I just wanted to send along a small note of thanks for making sure all our piping tips made it to the new apartment. From the tiny leaf tip to the 1 1/2-inch St. Honoré, they survived 360 miles, a violent snow storm, and an overnight stay at a very questionable roadside motel. Your efforts were valiant.

Moving is hard. We know this. We’ve moved from one continent to the other, you and I. (Never mind we were seven and our parents did all the heavy lifting.) Crossed five states — and a federal district — for one particular address change, this inside a 20-foot moving truck with two angry cats and a very, um, sensitive suspension system.

We lived on a golf course in Florida, and, years later, a few alarming feet away from the scene of a shooting in Newark. We’ve lugged boxes up stairs and watched others steady sofas down other stairs.

Now here we are, Pittsburgh. City of bridges, city of steel. Spending our days organizing odds and ends in an apartment next to a train station in a building boasting rooftop views of a sports stadium. Kinda nice, this urban living.

What I’m trying to say is, anything can happen in a move. But you surprised me, Old Me, you really did.

I mean, there you go, making sure the piping tips are there, just under the drawer with the plastic chop sticks and the microwave egg poacher, but then what? What was I supposed to do when things finally settled and the mood called for a chocolate ganache tart covered with sexy ribbons of toasted meringue?
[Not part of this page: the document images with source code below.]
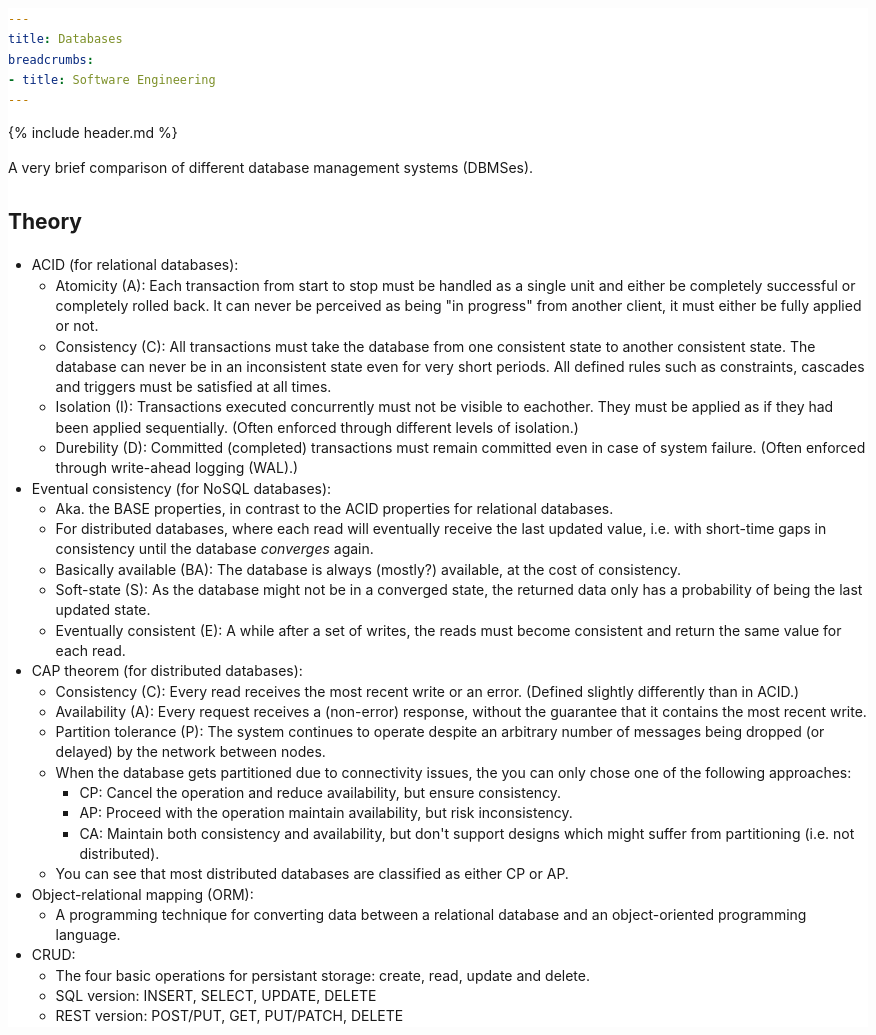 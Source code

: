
 ```yaml
---
title: Databases
breadcrumbs:
- title: Software Engineering
---
```

{% include header.md %}

A very brief comparison of different database management systems (DBMSes).

## Theory

- ACID (for relational databases):
    - Atomicity (A): Each transaction from start to stop must be handled as a single unit and either be completely successful or completely rolled back. It can never be perceived as being "in progress" from another client, it must either be fully applied or not.
    - Consistency (C): All transactions must take the database from one consistent state to another consistent state. The database can never be in an inconsistent state even for very short periods. All defined rules such as constraints, cascades and triggers must be satisfied at all times.
    - Isolation (I): Transactions executed concurrently must not be visible to eachother. They must be applied as if they had been applied sequentially. (Often enforced through different levels of isolation.)
    - Durebility (D): Committed (completed) transactions must remain committed even in case of system failure. (Often enforced through write-ahead logging (WAL).)
- Eventual consistency (for NoSQL databases):
    - Aka. the BASE properties, in contrast to the ACID properties for relational databases.
    - For distributed databases, where each read will eventually receive the last updated value, i.e. with short-time gaps in consistency until the database _converges_ again.
    - Basically available (BA): The database is always (mostly?) available, at the cost of consistency.
    - Soft-state (S): As the database might not be in a converged state, the returned data only has a probability of being the last updated state.
    - Eventually consistent (E): A while after a set of writes, the reads must become consistent and return the same value for each read.
- CAP theorem (for distributed databases):
    - Consistency (C): Every read receives the most recent write or an error. (Defined slightly differently than in ACID.)
    - Availability (A): Every request receives a (non-error) response, without the guarantee that it contains the most recent write.
    - Partition tolerance (P): The system continues to operate despite an arbitrary number of messages being dropped (or delayed) by the network between nodes.
    - When the database gets partitioned due to connectivity issues, the you can only chose one of the following approaches:
        - CP: Cancel the operation and reduce availability, but ensure consistency.
        - AP: Proceed with the operation maintain availability, but risk inconsistency.
        - CA: Maintain both consistency and availability, but don't support designs which might suffer from partitioning (i.e. not distributed).
    - You can see that most distributed databases are classified as either CP or AP.
- Object-relational mapping (ORM):
    - A programming technique for converting data between a relational database and an object-oriented programming language.
- CRUD:
    - The four basic operations for persistant storage: create, read, update and delete.
    - SQL version: INSERT, SELECT, UPDATE, DELETE
    - REST version: POST/PUT, GET, PUT/PATCH, DELETE
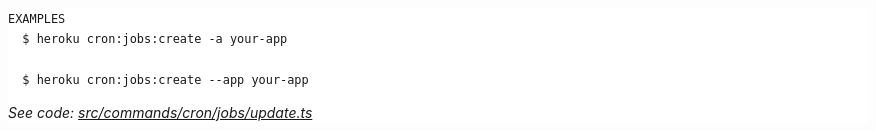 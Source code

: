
 ```
EXAMPLES
  $ heroku cron:jobs:create -a your-app

  $ heroku cron:jobs:create --app your-app
```

_See code: [src/commands/cron/jobs/update.ts](https://github.com/crazyantlabs/heroku-cli-plugin-cron/blob/v1.1.1/src/commands/cron/jobs/update.ts)_

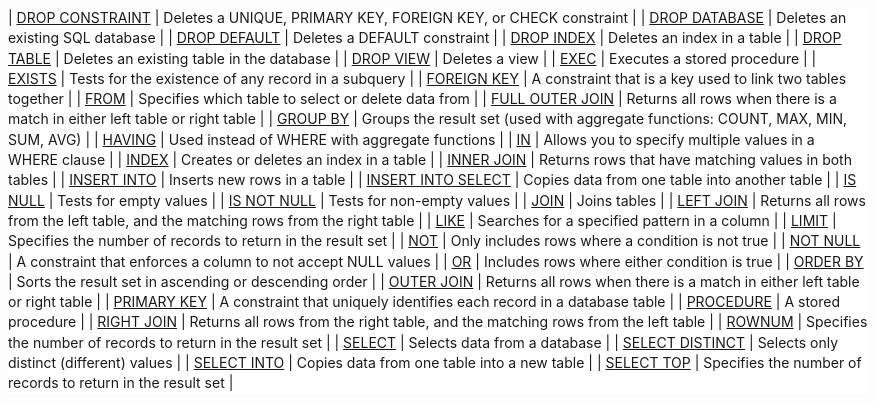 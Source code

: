 | [DROP CONSTRAINT](https://www.w3schools.com/sql/sql_ref_drop_constraint.asp) | Deletes a UNIQUE, PRIMARY KEY, FOREIGN KEY, or CHECK constraint |
| [DROP DATABASE](https://www.w3schools.com/sql/sql_ref_drop_database.asp) | Deletes an existing SQL database |
| [DROP DEFAULT](https://www.w3schools.com/sql/sql_ref_drop_default.asp) | Deletes a DEFAULT constraint |
| [DROP INDEX](https://www.w3schools.com/sql/sql_ref_drop_index.asp) | Deletes an index in a table |
| [DROP TABLE](https://www.w3schools.com/sql/sql_ref_drop_table.asp) | Deletes an existing table in the database |
| [DROP VIEW](https://www.w3schools.com/sql/sql_ref_drop_view.asp) | Deletes a view |
| [EXEC](https://www.w3schools.com/sql/sql_ref_exec.asp) | Executes a stored procedure |
| [EXISTS](https://www.w3schools.com/sql/sql_ref_exists.asp) | Tests for the existence of any record in a subquery |
| [FOREIGN KEY](https://www.w3schools.com/sql/sql_ref_foreign_key.asp) | A constraint that is a key used to link two tables together |
| [FROM](https://www.w3schools.com/sql/sql_ref_from.asp) | Specifies which table to select or delete data from |
| [FULL OUTER JOIN](https://www.w3schools.com/sql/sql_ref_full_outer_join.asp) | Returns all rows when there is a match in either left table or right table |
| [GROUP BY](https://www.w3schools.com/sql/sql_ref_group_by.asp) | Groups the result set (used with aggregate functions: COUNT, MAX, MIN, SUM, AVG) |
| [HAVING](https://www.w3schools.com/sql/sql_ref_having.asp) | Used instead of WHERE with aggregate functions |
| [IN](https://www.w3schools.com/sql/sql_ref_in.asp) | Allows you to specify multiple values in a WHERE clause |
| [INDEX](https://www.w3schools.com/sql/sql_ref_index.asp) | Creates or deletes an index in a table |
| [INNER JOIN](https://www.w3schools.com/sql/sql_ref_inner_join.asp) | Returns rows that have matching values in both tables |
| [INSERT INTO](https://www.w3schools.com/sql/sql_ref_insert_into.asp) | Inserts new rows in a table |
| [INSERT INTO SELECT](https://www.w3schools.com/sql/sql_ref_insert_into_select.asp) | Copies data from one table into another table |
| [IS NULL](https://www.w3schools.com/sql/sql_ref_is_null.asp) | Tests for empty values |
| [IS NOT NULL](https://www.w3schools.com/sql/sql_ref_is_not_null.asp) | Tests for non-empty values |
| [JOIN](https://www.w3schools.com/sql/sql_ref_join.asp) | Joins tables |
| [LEFT JOIN](https://www.w3schools.com/sql/sql_ref_left_join.asp) | Returns all rows from the left table, and the matching rows from the right table |
| [LIKE](https://www.w3schools.com/sql/sql_ref_like.asp) | Searches for a specified pattern in a column |
| [LIMIT](https://www.w3schools.com/sql/sql_ref_limit.asp) | Specifies the number of records to return in the result set |
| [NOT](https://www.w3schools.com/sql/sql_ref_not.asp) | Only includes rows where a condition is not true |
| [NOT NULL](https://www.w3schools.com/sql/sql_ref_not_null.asp) | A constraint that enforces a column to not accept NULL values |
| [OR](https://www.w3schools.com/sql/sql_ref_or.asp) | Includes rows where either condition is true |
| [ORDER BY](https://www.w3schools.com/sql/sql_ref_order_by.asp) | Sorts the result set in ascending or descending order |
| [OUTER JOIN](https://www.w3schools.com/sql/sql_ref_outer_join.asp) | Returns all rows when there is a match in either left table or right table |
| [PRIMARY KEY](https://www.w3schools.com/sql/sql_ref_primary_key.asp) | A constraint that uniquely identifies each record in a database table |
| [PROCEDURE](https://www.w3schools.com/sql/sql_ref_procedure.asp) | A stored procedure |
| [RIGHT JOIN](https://www.w3schools.com/sql/sql_ref_right_join.asp) | Returns all rows from the right table, and the matching rows from the left table |
| [ROWNUM](https://www.w3schools.com/sql/sql_ref_rownum.asp) | Specifies the number of records to return in the result set |
| [SELECT](https://www.w3schools.com/sql/sql_ref_select.asp) | Selects data from a database |
| [SELECT DISTINCT](https://www.w3schools.com/sql/sql_ref_select_distinct.asp) | Selects only distinct (different) values |
| [SELECT INTO](https://www.w3schools.com/sql/sql_ref_select_into.asp) | Copies data from one table into a new table |
| [SELECT TOP](https://www.w3schools.com/sql/sql_ref_select_top.asp) | Specifies the number of records to return in the result set | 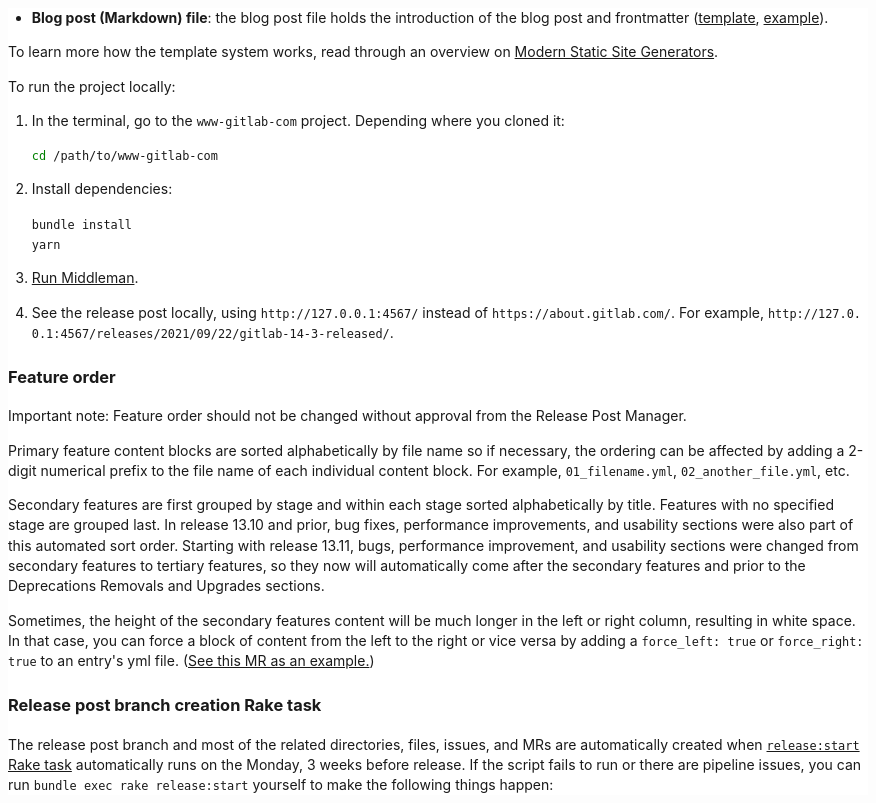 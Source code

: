   - **Blog post (Markdown) file**: the blog post file holds the introduction of the blog post and frontmatter ([template](https://gitlab.com/gitlab-com/www-gitlab-com/blob/master/doc/templates/blog/monthly_release_blog_template.html.md), [example](https://gitlab.com/gitlab-com/www-gitlab-com/blob/master/sites/uncategorized/source/releases/posts/2017-05-22-gitlab-9-2-released.html.md)).

To learn more how the template system works, read through an overview on [Modern Static Site Generators](https://about.gitlab.com/blog/2016/06/10/ssg-overview-gitlab-pages-part-2/).

To run the project locally:

1. In the terminal, go to the `www-gitlab-com` project. Depending where you cloned it:

   ```sh
   cd /path/to/www-gitlab-com
   ```

1. Install dependencies:

   ```sh
   bundle install
   yarn
   ```

1. [Run Middleman](https://gitlab.com/gitlab-com/www-gitlab-com/-/blob/master/doc/development.md#run-middleman).
1. See the release post locally, using `http://127.0.0.1:4567/` instead of `https://about.gitlab.com/`. For example, `http://127.0.0.1:4567/releases/2021/09/22/gitlab-14-3-released/`.

### Feature order

Important note: Feature order should not be changed without approval from the Release Post Manager.

Primary feature content blocks are sorted alphabetically by file name so if necessary, the ordering can be affected by adding a 2-digit numerical prefix to the file name of each individual content block. For example, `01_filename.yml`, `02_another_file.yml`, etc.

Secondary features are first grouped by stage and within each stage sorted alphabetically by title. Features with no specified stage are grouped last. In release 13.10 and prior, bug fixes, performance improvements, and usability sections were also part of this automated sort order. Starting with release 13.11, bugs, performance improvement, and usability sections were changed from secondary features to tertiary features, so they now will automatically come after the secondary features and prior to the Deprecations Removals and Upgrades sections.

Sometimes, the height of the secondary features content will be much longer in the left or right column, resulting in white space. In that case, you can force a block of content from the left to the right or vice versa by adding a `force_left: true` or `force_right: true` to an entry's yml file. ([See this MR as an example.](https://gitlab.com/gitlab-com/www-gitlab-com/-/merge_requests/100024/diffs))

### Release post branch creation Rake task

The release post branch and most of the related directories, files, issues, and MRs are automatically created when [`release:start` Rake task](https://gitlab.com/gitlab-com/www-gitlab-com/-/blob/master/lib/tasks/release_post.rake) automatically runs on the Monday, 3 weeks before release.
If the script fails to run or there are pipeline issues, you can run `bundle exec rake release:start` yourself to make the following things happen:
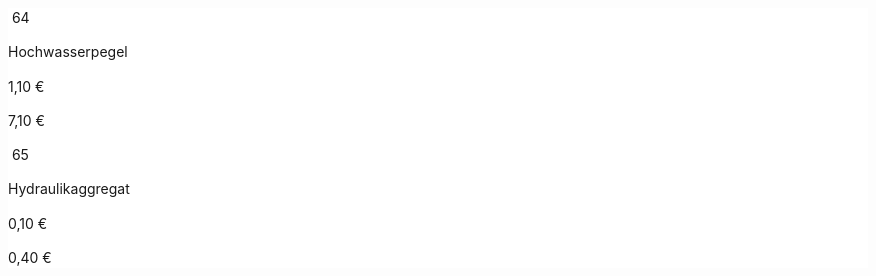 <tr>

<td style="border-right: 0.5pt solid ; border-bottom: 0.5pt solid ; " align="center" valign="top" charoff="50">

 64

</td>

<td style="border-right: 0.5pt solid ; border-bottom: 0.5pt solid ; " align="left" valign="top" charoff="50">

Hochwasserpegel

</td>

<td style="border-right: 0.5pt solid ; border-bottom: 0.5pt solid ; " align="char" valign="top" char="," charoff="50">

1,10 €

</td>

<td style="border-bottom: 0.5pt solid ; " align="char" valign="top" char="," charoff="50">

7,10 €

</td>

</tr>

<tr>

<td style="border-right: 0.5pt solid ; border-bottom: 0.5pt solid ; " align="center" valign="top" charoff="50">

 65

</td>

<td style="border-right: 0.5pt solid ; border-bottom: 0.5pt solid ; " align="left" valign="top" charoff="50">

Hydraulikaggregat

</td>

<td style="border-right: 0.5pt solid ; border-bottom: 0.5pt solid ; " align="char" valign="top" char="," charoff="50">

0,10 €

</td>

<td style="border-bottom: 0.5pt solid ; " align="char" valign="top" char="," charoff="50">

0,40 €

</td>

</tr>

<tr>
Yes, the removable-bottom tart mold was there. Even the torch was around, another nice touch. But what about the piping bags? Nah.

What gets to me is that tips and bags go together like boxes and rental trucks. I mean, why include the piping tip if you won’t have the piping bag?

There’ve been other things, Old Me. Cookie cutters without baking trays. Cake pans sans cake stands. All my notebooks from pastry school: check. How about the hundreds of dog-eared recipes I collected in the following seven years I spent cooking in restaurant and bakery kitchens? Not there.

There was a while there when every day was like tearing open a beautifully wrapped present only to find nothing inside. Sad.

Maybe it’s good to know that after all this time you can still surprise me.

Also, I suppose it doesn’t hurt to know — to the point of blind intuition — the fastest way to the storage unit.

I appreciate you.

Sincerely,

Me.

P.S. Future Us is gonna want the bicycle helmet. Where’d you put it?